- Born: October 26, 1930 North Wilkesboro, North Carolina, U.S.
- Died: September 22, 1964 (aged 33) Concord, North Carolina, U.S.
- Cause of death: Race car crash

NASCAR Cup Series career
- 218 races run over 8 years
- Best finish: 5th - 1964 Grand National season
- First race: 1955-42 (Martinsville)
- Last race: 1964-55 (Hillsboro)
- First win: 1962-18 (Southside)
- Last win: 1963-32 (Dog Track)
| Wins | Top tens | Poles |
| 2 | 88 | 3 |

= Jimmy Pardue =

James Mansfield Pardue (October 26, 1930 – September 22, 1964) was a NASCAR race car driver who lived in North Wilkesboro, North Carolina.

==Summary==
Pardue made his debut in 1955 at Martinsville, where he finished 28th after suffering hub problems in his Chevrolet Bel Air vehicle. He made his first full-time attempt in 1960 where he had eleven top-tens. In 1962, he won his first race at Richmond VA's Southside Speedway, followed up by another win the following year at Dog Track Speedway in Moyock, NC.

Pardue's car number was 54. A part of his career was during the same time that the popular television show, Car 54, Where Are You? was running on network television. On the door of his car, he added a small "Car" above the number, and "Here I Am" below it.

In 1964, Pardue was doing a tire test for Goodyear at Charlotte Motor Speedway, when a tire blew and caused him to lose control.

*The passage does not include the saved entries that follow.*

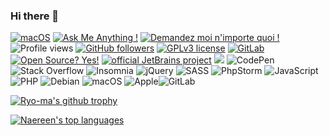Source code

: ### Hi there 👋

<!--
**pitichampi/pitichampi** is a ✨ _special_ ✨ repository because its `README.md` (this file) appears on your GitHub profile.

Here are some ideas to get you started:

- 🔭 I’m currently working on ...
- 🌱 I’m currently learning ...
- 👯 I’m looking to collaborate on ...
- 🤔 I’m looking for help with ...
- 💬 Ask me about ...
- 📫 How to reach me: ...
- 😄 Pronouns: ...
- ⚡ Fun fact: ...
-->

[![macOS](https://svgshare.com/i/ZjP.svg)](https://svgshare.com/i/ZjP.svg) [![Ask Me Anything !](https://img.shields.io/badge/Ask%20me-anything-1abc9c.svg)](https://GitHub.com/pitichampi) [![Demandez moi n'importe quoi !](https://img.shields.io/badge/Demandez%20moi-n'%20importe%20quoi-1abc9c.svg)](https://GitHub.com/pitichampi) ![Profile views](https://gpvc.arturio.dev/pitichampi) [![GitHub followers](https://img.shields.io/github/followers/pitichampi.svg?style=social&label=Follow&maxAge=2592000)](https://github.com/pitichampi?tab=followers) [![GPLv3 license](https://img.shields.io/badge/License-GPLv3-blue.svg)](http://perso.crans.org/besson/LICENSE.html) [![GitLab](https://badgen.net/badge/icon/gitlab?icon=gitlab&label)](https://https://gitlab.com/) [![Open Source? Yes!](https://badgen.net/badge/Open%20Source%20%3F/Yes%21/blue?icon=github)](https://github.com/Naereen/badges/) [![official JetBrains project](http://jb.gg/badges/official.svg)](https://confluence.jetbrains.com/display/ALL/JetBrains+on+GitHub) ![](https://gitwar.herokuapp.com/badge?username=pitichampi&color=green)
 ![CodePen](https://img.shields.io/badge/Codepen-000000?style=for-the-badge&logo=codepen&logoColor=white) ![Stack Overflow](https://img.shields.io/badge/-Stackoverflow-FE7A16?style=for-the-badge&logo=stack-overflow&logoColor=white) ![Insomnia](https://img.shields.io/badge/Insomnia-black?style=for-the-badge&logo=insomnia&logoColor=5849BE) ![jQuery](https://img.shields.io/badge/jquery-%230769AD.svg?style=for-the-badge&logo=jquery&logoColor=white) ![SASS](https://img.shields.io/badge/SASS-hotpink.svg?style=for-the-badge&logo=SASS&logoColor=white) ![PhpStorm](https://img.shields.io/badge/phpstorm-143?style=for-the-badge&logo=phpstorm&logoColor=black&color=black&labelColor=darkorchid) ![JavaScript](https://img.shields.io/badge/javascript-%23323330.svg?style=for-the-badge&logo=javascript&logoColor=%23F7DF1E) ![PHP](https://img.shields.io/badge/php-%23777BB4.svg?style=for-the-badge&logo=php&logoColor=white) ![Debian](https://img.shields.io/badge/Debian-D70A53?style=for-the-badge&logo=debian&logoColor=white) ![macOS](https://img.shields.io/badge/mac%20os-000000?style=for-the-badge&logo=macos&logoColor=F0F0F0) ![Apple](https://img.shields.io/badge/Apple-%23000000.svg?style=for-the-badge&logo=apple&logoColor=white)![GitLab](https://img.shields.io/badge/gitlab-%23181717.svg?style=for-the-badge&logo=gitlab&logoColor=white)

[![Ryo-ma's github trophy](https://github-profile-trophy.vercel.app/?username=pitichampi&row=1)](https://github.com/pitichampi)

[![Naereen's top languages](https://github-readme-stats.vercel.app/api/top-langs/?username=pitichampi&theme=blue-green)](https://github.com/pitichampi)

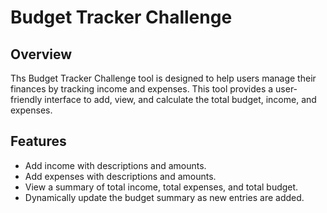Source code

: # Budget Tracker Challenge

## Overview
Ths Budget Tracker Challenge tool is designed to help users manage their finances by tracking income and expenses. This tool provides a user-friendly interface to add, view, and calculate the total budget, income, and expenses.

## Features
- Add income with descriptions and amounts.
- Add expenses with descriptions and amounts.
- View a summary of total income, total expenses, and total budget.
- Dynamically update the budget summary as new entries are added.
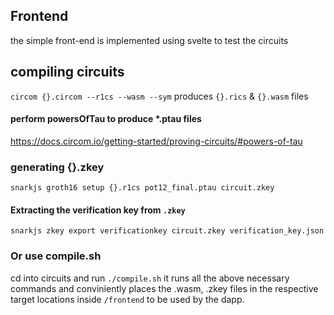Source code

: 

## Frontend

the simple front-end is implemented using svelte to test the circuits


## compiling circuits

`circom {}.circom --r1cs --wasm --sym`
produces `{}.rics` & `{}.wasm` files

#### perform powersOfTau to produce \*.ptau files

https://docs.circom.io/getting-started/proving-circuits/#powers-of-tau

### generating {}.zkey

`snarkjs groth16 setup {}.r1cs pot12_final.ptau circuit.zkey`

#### Extracting the verification key from `.zkey`

`snarkjs zkey export verificationkey circuit.zkey verification_key.json`

### Or use compile.sh

cd into circuits and run `./compile.sh` it runs all the above necessary commands and conviniently places the .wasm, .zkey files in the respective target locations inside `/frontend` to be used by the dapp.
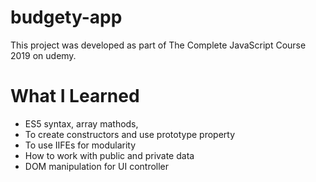 # budgety-app
This project was developed as part of The Complete JavaScript Course 2019 on udemy. 
# What I Learned
- ES5 syntax, array mathods,
- To create constructors and use prototype property
- To use IIFEs for modularity
- How to work with public and private data
- DOM manipulation for UI controller

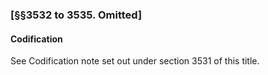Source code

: ### [§§3532 to 3535. Omitted] ###

#### Codification ####

See Codification note set out under section 3531 of this title.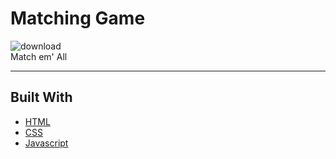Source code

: # Matching Game
![download](https://user-images.githubusercontent.com/28759418/36227048-c8ceee18-119d-11e8-9544-e040cbd405a6.png)
<br/>
Match em' All
<hr/>

## Built With

* [HTML]()
* [CSS]() 
* [Javascript]() 
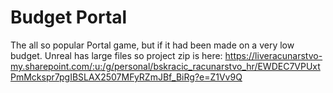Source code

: # Budget Portal
The all so popular Portal game, but if it had been made on a very low budget.
Unreal has large files so project zip is here: https://liveracunarstvo-my.sharepoint.com/:u:/g/personal/bskracic_racunarstvo_hr/EWDEC7VPUxtPmMckspr7pgIBSLAX2507MFyRZmJBf_BiRg?e=Z1Vv9Q
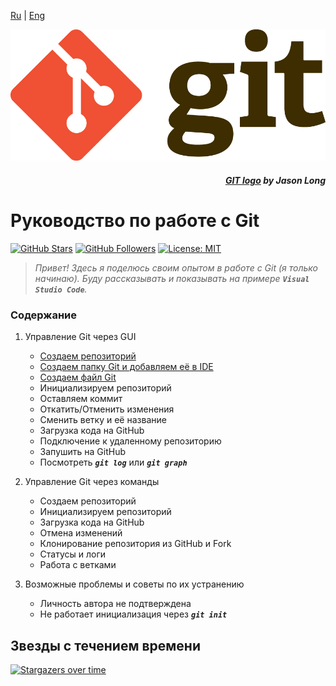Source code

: [Ru](/readme.md) | [Eng](README.en_EN.md)

![](/assets/Git_Logo_full.png)
<div align="right">

##### _[GIT logo](https://git-scm.com/downloads/logos) by Jason Long_

</div>

# Руководство по работе с Git

[![GitHub Stars](https://img.shields.io/github/stars/dimachque/Guide-to-Git-HW-01?style=social)](https://github.com/dimachque/Guide-to-Git-HW-01)
[![GitHub Followers](https://img.shields.io/github/followers/dimachque?style=social)](https://github.com/dimachque)
[![License: MIT](https://img.shields.io/badge/License-MIT-blue.svg)](https://opensource.org/licenses/MIT)

>_Привет! Здесь я поделюсь своим опытом в работе с Git (я только начинаю). Буду рассказывать и показывать на примере **`Visual Studio Code`**._

### Содержание
1. Управление Git через GUI
    * [Создаем репозиторий](/readme_ru/create%20repository.md)
    * [Создаем папку Git и добавляем её в IDE](/readme_ru/create%20new%20folder.md)
    * [Создаем файл Git](/readme_ru/create%20new%20file.md)
    * Инициализируем репозиторий
    * Оставляем коммит
    * Откатить/Отменить изменения
    * Сменить ветку и её название
    * Загрузка кода на GitHub
    * Подключение к удаленному репозиторию
    * Запушить на GitHub
    * Посмотреть **_`git log`_** или **_`git graph`_**

2. Управление Git через команды
    * Создаем репозиторий
    * Инициализируем репозиторий
    * Загрузка кода на GitHub
    * Отмена изменений
    * Клонирование репозитория из GitHub и Fork
    * Статусы и логи
    * Работа с ветками

3. Возможные проблемы и советы по их устранению 
    * Личность автора не подтверждена
    * Не работает инициализация через **_`git init`_**

## Звезды с течением времени

[![Stargazers over time](https://starchart.cc/dimachque/Guide-to-Git-HW-01.svg?variant=adaptive)](https://starchart.cc/dimachque/Guide-to-Git-HW-01)
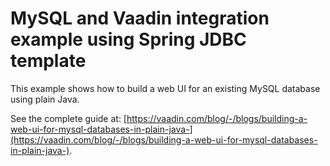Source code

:# MySQL and Vaadin integration example using Spring JDBC template

This example shows how to build a web UI for an existing MySQL database using plain Java.

See the complete guide at: [https://vaadin.com/blog/-/blogs/building-a-web-ui-for-mysql-databases-in-plain-java-](https://vaadin.com/blog/-/blogs/building-a-web-ui-for-mysql-databases-in-plain-java-).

The car went through the guardrail in Turns 3 and 4 and came to rest outside the track. The 33-year-old Pardue did not survive the wreck. Despite his season being cut short, he still finished fifth in points.

Items from Pardue's career, including a door from his car and Burton & Robinson Racing Team apparel, are on display at the Wilkes Heritage Museum in Wilkesboro.